I am under impression, that unlike in historical middle ages, the land estates in Westeros are neither splitted among several children, nor combined. Basically, the heir inherits all and if another title comes their way, it goes to a hetherto landless sibling. Am I right?
More or less. Holdings are seldom divided. Nor are they combined, as a rule, although one person could concievably hold more than one title. The other major factor is the current lord -- if one decided to do something unusual with his estates, that would carry weight. (Might also cause disputes, though)
Yet being a landless son of a noble family doesn't prevent one from marriage (as it did in the middle ages). So, is a lord in Westeros bound by law and custom to support his relatives with a designated portion of his income?

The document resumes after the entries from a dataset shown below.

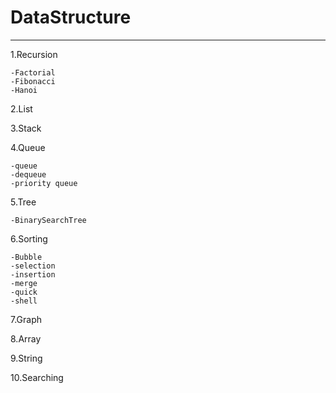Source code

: # DataStructure
------------------
1.Recursion

    -Factorial
    -Fibonacci
    -Hanoi

2.List

3.Stack

4.Queue

    -queue
    -dequeue
    -priority queue
 
5.Tree

    -BinarySearchTree

6.Sorting

    -Bubble
    -selection
    -insertion
    -merge
    -quick
    -shell

7.Graph

8.Array

9.String

10.Searching

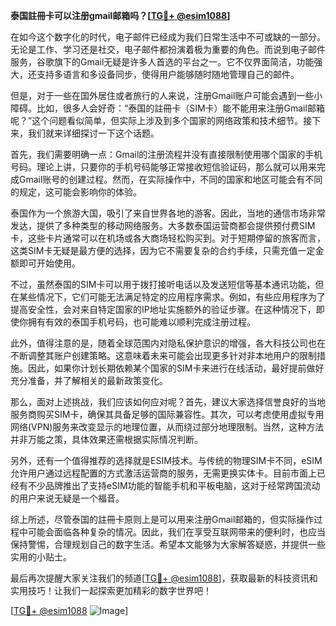 **泰国註冊卡可以注册gmail邮箱吗？[[TG💪+ @esim1088](https://t.me/s/esim1088)]**

在如今这个数字化的时代，电子邮件已经成为我们日常生活中不可或缺的一部分。无论是工作、学习还是社交，电子邮件都扮演着极为重要的角色。而说到电子邮件服务，谷歌旗下的Gmail无疑是许多人首选的平台之一。它不仅界面简洁，功能强大，还支持多语言和多设备同步，使得用户能够随时随地管理自己的邮件。

但是，对于一些在国外居住或者旅行的人来说，注册Gmail账户可能会遇到一些小障碍。比如，很多人会好奇：“泰国的註冊卡（SIM卡）能不能用来注册Gmail邮箱呢？”这个问题看似简单，但实际上涉及到多个国家的网络政策和技术细节。接下来，我们就来详细探讨一下这个话题。

首先，我们需要明确一点：Gmail的注册流程并没有直接限制使用哪个国家的手机号码。理论上讲，只要你的手机号码能够正常接收短信验证码，那么就可以用来完成Gmail账号的创建过程。然而，在实际操作中，不同的国家和地区可能会有不同的规定，这可能会影响你的体验。

泰国作为一个旅游大国，吸引了来自世界各地的游客。因此，当地的通信市场非常发达，提供了多种类型的移动网络服务。大多数泰国运营商都会提供预付费SIM卡，这些卡片通常可以在机场或各大商场轻松购买到。对于短期停留的旅客而言，这类SIM卡无疑是最方便的选择，因为它不需要复杂的合约手续，只需充值一定金额即可开始使用。

不过，虽然泰国的SIM卡可以用于拨打接听电话以及发送短信等基本通讯功能，但在某些情况下，它们可能无法满足特定的应用程序需求。例如，有些应用程序为了提高安全性，会对来自特定国家的IP地址实施额外的验证步骤。在这种情况下，即使你拥有有效的泰国手机号码，也可能难以顺利完成注册过程。

此外，值得注意的是，随着全球范围内对隐私保护意识的增强，各大科技公司也在不断调整其账户创建策略。这意味着未来可能会出现更多针对非本地用户的限制措施。因此，如果你计划长期依赖某个国家的SIM卡来进行在线活动，最好提前做好充分准备，并了解相关的最新政策变化。

那么，面对上述挑战，我们应该如何应对呢？首先，建议大家选择信誉良好的当地服务商购买SIM卡，确保其具备足够的国际兼容性。其次，可以考虑使用虚拟专用网络(VPN)服务来改变显示的地理位置，从而绕过部分地理限制。当然，这种方法并非万能之策，具体效果还需根据实际情况判断。

另外，还有一个值得推荐的选择就是ESIM技术。与传统的物理SIM卡不同，eSIM允许用户通过远程配置的方式激活运营商的服务，无需更换实体卡。目前市面上已经有不少品牌推出了支持eSIM功能的智能手机和平板电脑，这对于经常跨国流动的用户来说无疑是一个福音。

综上所述，尽管泰国的註冊卡原则上是可以用来注册Gmail邮箱的，但实际操作过程中可能会面临各种复杂的情况。因此，我们在享受互联网带来的便利时，也应当保持警惕，合理规划自己的数字生活。希望本文能够为大家解答疑惑，并提供一些实用的小贴士。

最后再次提醒大家关注我们的频道[[TG💪+ @esim1088](https://t.me/s/esim1088)]，获取最新的科技资讯和实用技巧！让我们一起探索更加精彩的数字世界吧！

[[TG💪+ @esim1088](https://t.me/s/esim1088) ![Image](https://i.postimg.cc/4NQfJmqS/Snipaste-2025-05-13-00-14-12.png)]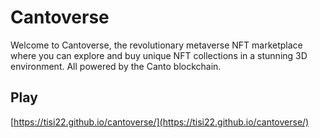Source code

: # Cantoverse

Welcome to Cantoverse, the revolutionary metaverse NFT marketplace where you can explore and buy unique NFT collections in a stunning 3D environment. All powered by the Canto blockchain.

## Play

[https://tisi22.github.io/cantoverse/](https://tisi22.github.io/cantoverse/)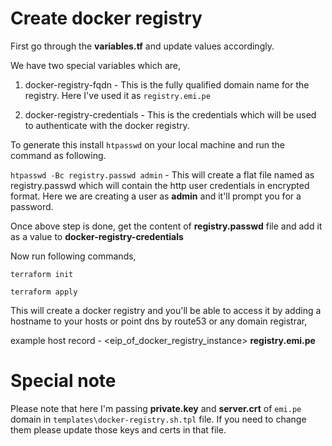 # Create docker registry

First go through the **variables.tf** and update values accordingly.

We have two special variables which are,

1. docker-registry-fqdn - This is the fully qualified domain name for the registry. Here I've used it as `registry.emi.pe`

2. docker-registry-credentials - This is the credentials which will be used to authenticate with the docker registry.

To generate this install `htpasswd` on your local machine and run the command as following.

`htpasswd -Bc registry.passwd admin` - This will create a flat file named as registry.passwd which will contain the http user  credentials in encrypted format. Here we are creating a user as **admin** and it'll prompt you for a password.

Once above step is done, get the content of **registry.passwd** file and add it as a value to **docker-registry-credentials**

Now run following commands,

`terraform init`

`terraform apply`

This will create a docker registry and you'll be able to access it by adding a hostname to your hosts or point dns by route53 or any domain registrar,

example host record - <eip_of_docker_registry_instance> **registry.emi.pe**

# Special note

Please note that here I'm passing **private.key** and **server.crt** of `emi.pe` domain in `templates\docker-registry.sh.tpl` file. If you need to change them please update those keys and certs in that file.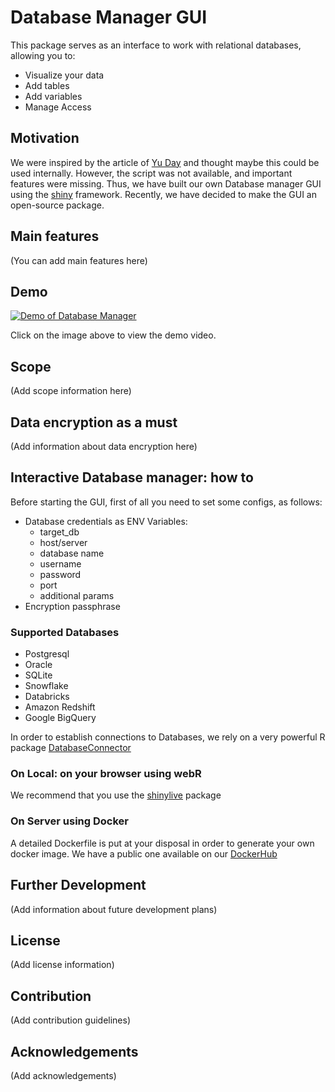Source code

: # Database Manager GUI

This package serves as an interface to work with relational databases, allowing you to:
-   Visualize your data
-   Add tables
-   Add variables
-   Manage Access

## Motivation

We were inspired by the article of [Yu Day](https://shanghai.hosting.nyu.edu/data/r/case-4-database-management-shiny.html) and thought maybe this could be used internally. However, the script was not available, and important features were missing. Thus, we have built our own Database manager GUI using the [shiny](https://shiny.posit.co/) framework. Recently, we have decided to make the GUI an open-source package.

## Main features

(You can add main features here)

## Demo 

[![Demo of Database Manager](./inst/video/demo_DBM_thumbnail.jpg)](./inst/video/demo_DBM.mp4)

Click on the image above to view the demo video.

## Scope

(Add scope information here)

## Data encryption as a must

(Add information about data encryption here)

## Interactive Database manager: how to

Before starting the GUI, first of all you need to set some configs, as follows:
- Database credentials as ENV Variables:
    -   target_db
    -   host/server
    -   database name
    -   username
    -   password
    -   port
    -   additional params
- Encryption passphrase

### Supported Databases
  - Postgresql
  - Oracle
  - SQLite
  - Snowflake
  - Databricks
  - Amazon Redshift
  - Google BigQuery
  
In order to establish connections to Databases, we rely on a very powerful R package [DatabaseConnector](https://github.com/OHDSI/DatabaseConnector)

### On Local: on your browser using webR
We recommend that you use the [shinylive](https://github.com/posit-dev/r-shinylive) package

### On Server using Docker
A detailed Dockerfile is put at your disposal in order to generate your own docker image. We have a public one available on our [DockerHub]()

## Further Development

(Add information about future development plans)

## License 

(Add license information)

## Contribution 

(Add contribution guidelines)

## Acknowledgements

(Add acknowledgements)
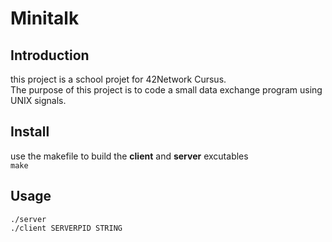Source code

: # Minitalk

## Introduction

this project is a school projet for 42Network Cursus.\
The purpose of this project is to code a small data exchange program using
UNIX signals.

## Install

use the makefile to build the **client** and **server** excutables\
` make `

## Usage

`./server`\
`./client SERVERPID STRING`
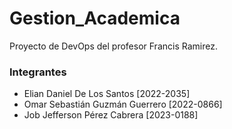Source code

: # Gestion_Academica

Proyecto de DevOps del profesor Francis Ramirez.

### Integrantes

- Elian Daniel De Los Santos [2022-2035]
- Omar Sebastián Guzmán Guerrero [2022-0866]
- Job Jefferson Pérez Cabrera [2023-0188]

No. Some do (the Freys, the Lannisters). Some don't (Gregor Clegane with Sandor). Some put their excess relatives to work (the Freys again) in the castle, or give them vassal holdfasts (the Starks and Targaryens).
And if so, why aren't excessive relatives shunted into the Faith, Citadel, etc. in order to concerve the family fortune?
Some are. The Freys again. The Tyrells as well.
Also, what about dowries?
What about them?
And what's the difference between landed knights (Ser Gregor Clegane) and very small lords (i.e. Lord Baelish the Elder)?
The title. A lord has greater powers of rulership over his domain (the power of pits and gallows, it was called in some medieval cultures) Lord would generally be considered the more prestigious title. A knight is (or was) a fighting man, however; that title has its own specific martial and religious meanings -- and in a culture that reveres the warrior, its own prestige. Not all lords are knights.
A landed knight could concievably have greater holdings than a small lord.